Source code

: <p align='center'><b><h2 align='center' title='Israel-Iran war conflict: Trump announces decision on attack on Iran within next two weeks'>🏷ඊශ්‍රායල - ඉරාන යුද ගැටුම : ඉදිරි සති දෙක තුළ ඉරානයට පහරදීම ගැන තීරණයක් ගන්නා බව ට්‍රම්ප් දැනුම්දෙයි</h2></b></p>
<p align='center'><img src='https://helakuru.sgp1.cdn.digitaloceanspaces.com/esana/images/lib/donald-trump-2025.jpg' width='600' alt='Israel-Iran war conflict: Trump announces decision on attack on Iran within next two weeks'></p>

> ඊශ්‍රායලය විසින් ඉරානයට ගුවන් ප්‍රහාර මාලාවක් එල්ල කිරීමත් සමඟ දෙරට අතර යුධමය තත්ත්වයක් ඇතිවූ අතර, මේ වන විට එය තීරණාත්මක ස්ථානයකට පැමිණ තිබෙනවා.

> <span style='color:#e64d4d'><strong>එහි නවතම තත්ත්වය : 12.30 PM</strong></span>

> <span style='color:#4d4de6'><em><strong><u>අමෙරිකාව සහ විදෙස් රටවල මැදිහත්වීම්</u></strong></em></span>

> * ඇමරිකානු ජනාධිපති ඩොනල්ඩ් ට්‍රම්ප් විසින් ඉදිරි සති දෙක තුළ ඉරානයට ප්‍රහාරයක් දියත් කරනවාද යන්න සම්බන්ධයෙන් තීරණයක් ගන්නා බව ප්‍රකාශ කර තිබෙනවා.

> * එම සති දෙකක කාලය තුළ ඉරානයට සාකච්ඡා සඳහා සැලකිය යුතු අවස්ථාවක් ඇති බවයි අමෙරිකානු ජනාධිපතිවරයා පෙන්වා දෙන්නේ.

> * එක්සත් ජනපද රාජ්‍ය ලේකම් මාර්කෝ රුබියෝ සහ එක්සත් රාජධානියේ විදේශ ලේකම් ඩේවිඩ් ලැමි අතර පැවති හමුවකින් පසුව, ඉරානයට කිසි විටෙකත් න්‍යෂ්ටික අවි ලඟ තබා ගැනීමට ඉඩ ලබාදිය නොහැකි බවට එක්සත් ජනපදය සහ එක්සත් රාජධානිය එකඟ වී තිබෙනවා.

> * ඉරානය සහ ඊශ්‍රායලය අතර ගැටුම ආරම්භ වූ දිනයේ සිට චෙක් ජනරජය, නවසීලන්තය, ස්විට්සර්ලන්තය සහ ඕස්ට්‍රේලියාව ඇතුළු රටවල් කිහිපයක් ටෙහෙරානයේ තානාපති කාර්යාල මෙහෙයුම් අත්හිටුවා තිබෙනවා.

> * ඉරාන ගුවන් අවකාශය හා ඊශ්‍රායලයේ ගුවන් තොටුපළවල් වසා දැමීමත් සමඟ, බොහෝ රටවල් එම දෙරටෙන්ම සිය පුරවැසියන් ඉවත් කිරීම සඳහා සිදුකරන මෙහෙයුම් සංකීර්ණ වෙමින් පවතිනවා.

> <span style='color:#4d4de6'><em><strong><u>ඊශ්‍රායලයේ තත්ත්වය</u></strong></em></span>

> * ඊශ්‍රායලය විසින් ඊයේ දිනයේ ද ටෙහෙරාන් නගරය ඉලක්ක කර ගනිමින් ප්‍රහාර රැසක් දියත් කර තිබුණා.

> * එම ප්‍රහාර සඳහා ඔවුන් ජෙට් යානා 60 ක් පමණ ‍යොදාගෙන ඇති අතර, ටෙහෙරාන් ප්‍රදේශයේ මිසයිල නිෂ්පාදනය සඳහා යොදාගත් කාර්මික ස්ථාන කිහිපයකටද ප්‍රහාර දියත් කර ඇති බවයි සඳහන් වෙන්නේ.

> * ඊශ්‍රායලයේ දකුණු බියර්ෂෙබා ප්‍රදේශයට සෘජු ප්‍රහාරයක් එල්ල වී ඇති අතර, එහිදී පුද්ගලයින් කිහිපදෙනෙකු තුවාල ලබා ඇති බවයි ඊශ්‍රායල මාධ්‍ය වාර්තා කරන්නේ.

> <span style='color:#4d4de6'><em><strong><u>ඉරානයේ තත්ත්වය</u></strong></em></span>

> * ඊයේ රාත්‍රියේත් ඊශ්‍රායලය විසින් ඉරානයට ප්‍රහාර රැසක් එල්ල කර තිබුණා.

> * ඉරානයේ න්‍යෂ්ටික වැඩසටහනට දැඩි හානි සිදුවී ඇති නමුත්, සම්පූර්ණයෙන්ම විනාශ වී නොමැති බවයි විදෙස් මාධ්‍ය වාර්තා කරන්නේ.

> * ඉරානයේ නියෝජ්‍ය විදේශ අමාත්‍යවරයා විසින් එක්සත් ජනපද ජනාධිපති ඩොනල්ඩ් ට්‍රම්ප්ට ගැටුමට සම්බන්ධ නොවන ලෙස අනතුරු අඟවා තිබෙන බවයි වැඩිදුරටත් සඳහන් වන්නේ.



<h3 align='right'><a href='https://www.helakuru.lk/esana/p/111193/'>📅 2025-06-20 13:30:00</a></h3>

......

▶ To do:
All lines from the one containing "බවයි සඳහන් වෙන්නේ." through the final line of the listing above are to be reproduced exactly; include both and add nothing.

▶ Result of this task:
> * එම ප්‍රහාර සඳහා ඔවුන් ජෙට් යානා 60 ක් පමණ ‍යොදාගෙන ඇති අතර, ටෙහෙරාන් ප්‍රදේශයේ මිසයිල නිෂ්පාදනය සඳහා යොදාගත් කාර්මික ස්ථාන කිහිපයකටද ප්‍රහාර දියත් කර ඇති බවයි සඳහන් වෙන්නේ.

> * ඊශ්‍රායලයේ දකුණු බියර්ෂෙබා ප්‍රදේශයට සෘජු ප්‍රහාරයක් එල්ල වී ඇති අතර, එහිදී පුද්ගලයින් කිහිපදෙනෙකු තුවාල ලබා ඇති බවයි ඊශ්‍රායල මාධ්‍ය වාර්තා කරන්නේ.

> <span style='color:#4d4de6'><em><strong><u>ඉරානයේ තත්ත්වය</u></strong></em></span>

> * ඊයේ රාත්‍රියේත් ඊශ්‍රායලය විසින් ඉරානයට ප්‍රහාර රැසක් එල්ල කර තිබුණා.

> * ඉරානයේ න්‍යෂ්ටික වැඩසටහනට දැඩි හානි සිදුවී ඇති නමුත්, සම්පූර්ණයෙන්ම විනාශ වී නොමැති බවයි විදෙස් මාධ්‍ය වාර්තා කරන්නේ.

> * ඉරානයේ නියෝජ්‍ය විදේශ අමාත්‍යවරයා විසින් එක්සත් ජනපද ජනාධිපති ඩොනල්ඩ් ට්‍රම්ප්ට ගැටුමට සම්බන්ධ නොවන ලෙස අනතුරු අඟවා තිබෙන බවයි වැඩිදුරටත් සඳහන් වන්නේ.



<h3 align='right'><a href='https://www.helakuru.lk/esana/p/111193/'>📅 2025-06-20 13:30:00</a></h3>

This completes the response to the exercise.